Prompt: Would you restate each entry word for word, omitting the pictures?

Information supplied:
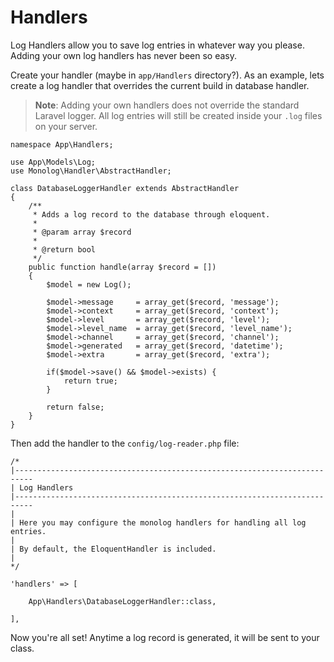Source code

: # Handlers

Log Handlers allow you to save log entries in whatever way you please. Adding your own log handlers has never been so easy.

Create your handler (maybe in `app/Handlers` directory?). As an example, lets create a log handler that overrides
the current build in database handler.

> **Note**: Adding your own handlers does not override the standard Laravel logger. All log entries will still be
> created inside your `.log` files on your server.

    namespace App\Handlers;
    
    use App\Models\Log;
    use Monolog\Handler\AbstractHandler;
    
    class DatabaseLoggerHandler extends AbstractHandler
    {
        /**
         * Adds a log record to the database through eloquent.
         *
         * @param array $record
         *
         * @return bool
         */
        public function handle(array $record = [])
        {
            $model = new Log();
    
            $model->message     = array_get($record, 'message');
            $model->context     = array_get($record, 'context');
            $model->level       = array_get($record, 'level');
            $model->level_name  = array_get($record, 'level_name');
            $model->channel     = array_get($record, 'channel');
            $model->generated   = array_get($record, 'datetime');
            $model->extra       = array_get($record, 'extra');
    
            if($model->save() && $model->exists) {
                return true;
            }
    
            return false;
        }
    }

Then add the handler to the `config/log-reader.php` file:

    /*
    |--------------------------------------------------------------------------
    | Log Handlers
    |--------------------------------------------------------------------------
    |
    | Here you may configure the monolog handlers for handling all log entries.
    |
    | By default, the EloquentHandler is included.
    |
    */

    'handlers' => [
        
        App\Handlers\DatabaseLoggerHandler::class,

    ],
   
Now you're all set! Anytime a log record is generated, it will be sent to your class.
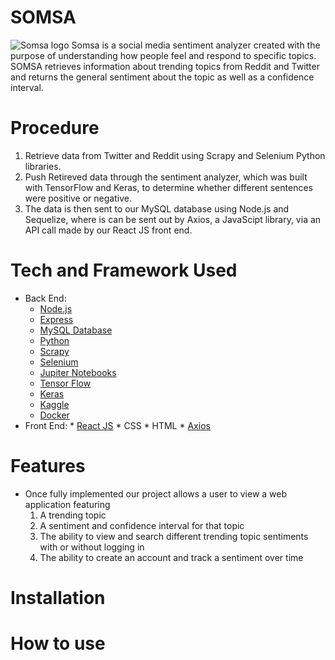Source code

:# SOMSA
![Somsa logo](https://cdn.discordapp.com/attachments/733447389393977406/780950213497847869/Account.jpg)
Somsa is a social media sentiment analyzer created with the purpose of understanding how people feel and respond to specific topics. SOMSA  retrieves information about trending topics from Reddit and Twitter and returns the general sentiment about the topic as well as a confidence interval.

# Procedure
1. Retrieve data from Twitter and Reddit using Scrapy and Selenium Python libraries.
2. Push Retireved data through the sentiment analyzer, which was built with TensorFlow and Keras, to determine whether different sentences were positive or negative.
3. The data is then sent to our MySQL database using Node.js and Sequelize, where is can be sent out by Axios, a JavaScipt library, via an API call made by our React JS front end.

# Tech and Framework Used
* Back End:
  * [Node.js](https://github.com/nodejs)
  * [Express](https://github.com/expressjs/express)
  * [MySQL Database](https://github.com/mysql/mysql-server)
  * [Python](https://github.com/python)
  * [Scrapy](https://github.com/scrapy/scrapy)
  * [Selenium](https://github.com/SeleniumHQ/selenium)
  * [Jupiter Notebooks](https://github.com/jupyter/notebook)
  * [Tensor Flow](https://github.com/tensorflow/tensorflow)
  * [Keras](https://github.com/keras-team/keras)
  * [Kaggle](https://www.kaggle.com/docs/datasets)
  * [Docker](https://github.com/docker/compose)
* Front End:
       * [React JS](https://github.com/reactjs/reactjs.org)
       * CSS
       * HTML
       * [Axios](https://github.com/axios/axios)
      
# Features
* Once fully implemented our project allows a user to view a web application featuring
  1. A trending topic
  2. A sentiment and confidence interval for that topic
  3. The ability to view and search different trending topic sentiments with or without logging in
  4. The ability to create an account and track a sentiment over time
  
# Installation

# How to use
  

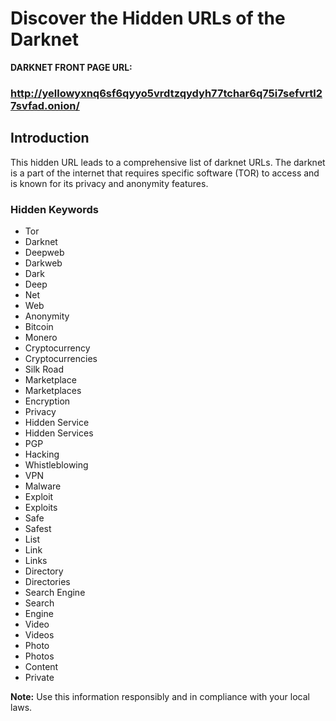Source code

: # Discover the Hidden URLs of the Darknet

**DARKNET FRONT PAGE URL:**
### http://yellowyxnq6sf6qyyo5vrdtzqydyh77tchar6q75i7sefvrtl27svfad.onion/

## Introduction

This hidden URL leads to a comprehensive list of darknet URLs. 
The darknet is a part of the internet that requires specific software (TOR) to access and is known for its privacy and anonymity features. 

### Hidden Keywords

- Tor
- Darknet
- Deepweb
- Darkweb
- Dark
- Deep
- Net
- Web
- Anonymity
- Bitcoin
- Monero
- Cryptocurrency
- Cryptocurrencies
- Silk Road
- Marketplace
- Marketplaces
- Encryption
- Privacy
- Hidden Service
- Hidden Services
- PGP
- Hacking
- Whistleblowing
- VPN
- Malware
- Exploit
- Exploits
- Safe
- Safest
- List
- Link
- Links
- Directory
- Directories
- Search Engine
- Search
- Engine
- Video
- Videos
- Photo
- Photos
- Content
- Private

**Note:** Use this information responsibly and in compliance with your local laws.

Written solution:
Source code

: # Handlers

Log Handlers allow you to save log entries in whatever way you please. Adding your own log handlers has never been so easy.

Create your handler (maybe in `app/Handlers` directory?). As an example, lets create a log handler that overrides
the current build in database handler.

> **Note**: Adding your own handlers does not override the standard Laravel logger. All log entries will still be
> created inside your `.log` files on your server.

    namespace App\Handlers;
    
    use App\Models\Log;
    use Monolog\Handler\AbstractHandler;
    
    class DatabaseLoggerHandler extends AbstractHandler
    {
        /**
         * Adds a log record to the database through eloquent.
         *
         * @param array $record
         *
         * @return bool
         */
        public function handle(array $record = [])
        {
            $model = new Log();
    
            $model->message     = array_get($record, 'message');
            $model->context     = array_get($record, 'context');
            $model->level       = array_get($record, 'level');
            $model->level_name  = array_get($record, 'level_name');
            $model->channel     = array_get($record, 'channel');
            $model->generated   = array_get($record, 'datetime');
            $model->extra       = array_get($record, 'extra');
    
            if($model->save() && $model->exists) {
                return true;
            }
    
            return false;
        }
    }

Then add the handler to the `config/log-reader.php` file:

    /*
    |--------------------------------------------------------------------------
    | Log Handlers
    |--------------------------------------------------------------------------
    |
    | Here you may configure the monolog handlers for handling all log entries.
    |
    | By default, the EloquentHandler is included.
    |
    */

    'handlers' => [
        
        App\Handlers\DatabaseLoggerHandler::class,

    ],
   
Now you're all set! Anytime a log record is generated, it will be sent to your class.
Source code

:# SOMSA
![Somsa logo](https://cdn.discordapp.com/attachments/733447389393977406/780950213497847869/Account.jpg)
Somsa is a social media sentiment analyzer created with the purpose of understanding how people feel and respond to specific topics. SOMSA  retrieves information about trending topics from Reddit and Twitter and returns the general sentiment about the topic as well as a confidence interval.

# Procedure
1. Retrieve data from Twitter and Reddit using Scrapy and Selenium Python libraries.
2. Push Retireved data through the sentiment analyzer, which was built with TensorFlow and Keras, to determine whether different sentences were positive or negative.
3. The data is then sent to our MySQL database using Node.js and Sequelize, where is can be sent out by Axios, a JavaScipt library, via an API call made by our React JS front end.

# Tech and Framework Used
* Back End:
  * [Node.js](https://github.com/nodejs)
  * [Express](https://github.com/expressjs/express)
  * [MySQL Database](https://github.com/mysql/mysql-server)
  * [Python](https://github.com/python)
  * [Scrapy](https://github.com/scrapy/scrapy)
  * [Selenium](https://github.com/SeleniumHQ/selenium)
  * [Jupiter Notebooks](https://github.com/jupyter/notebook)
  * [Tensor Flow](https://github.com/tensorflow/tensorflow)
  * [Keras](https://github.com/keras-team/keras)
  * [Kaggle](https://www.kaggle.com/docs/datasets)
  * [Docker](https://github.com/docker/compose)
* Front End:
       * [React JS](https://github.com/reactjs/reactjs.org)
       * CSS
       * HTML
       * [Axios](https://github.com/axios/axios)
      
# Features
* Once fully implemented our project allows a user to view a web application featuring
  1. A trending topic
  2. A sentiment and confidence interval for that topic
  3. The ability to view and search different trending topic sentiments with or without logging in
  4. The ability to create an account and track a sentiment over time
  
# Installation

# How to use
  

Source code

: # Discover the Hidden URLs of the Darknet

**DARKNET FRONT PAGE URL:**
### http://yellowyxnq6sf6qyyo5vrdtzqydyh77tchar6q75i7sefvrtl27svfad.onion/

## Introduction

This hidden URL leads to a comprehensive list of darknet URLs. 
The darknet is a part of the internet that requires specific software (TOR) to access and is known for its privacy and anonymity features. 

### Hidden Keywords

- Tor
- Darknet
- Deepweb
- Darkweb
- Dark
- Deep
- Net
- Web
- Anonymity
- Bitcoin
- Monero
- Cryptocurrency
- Cryptocurrencies
- Silk Road
- Marketplace
- Marketplaces
- Encryption
- Privacy
- Hidden Service
- Hidden Services
- PGP
- Hacking
- Whistleblowing
- VPN
- Malware
- Exploit
- Exploits
- Safe
- Safest
- List
- Link
- Links
- Directory
- Directories
- Search Engine
- Search
- Engine
- Video
- Videos
- Photo
- Photos
- Content
- Private

**Note:** Use this information responsibly and in compliance with your local laws.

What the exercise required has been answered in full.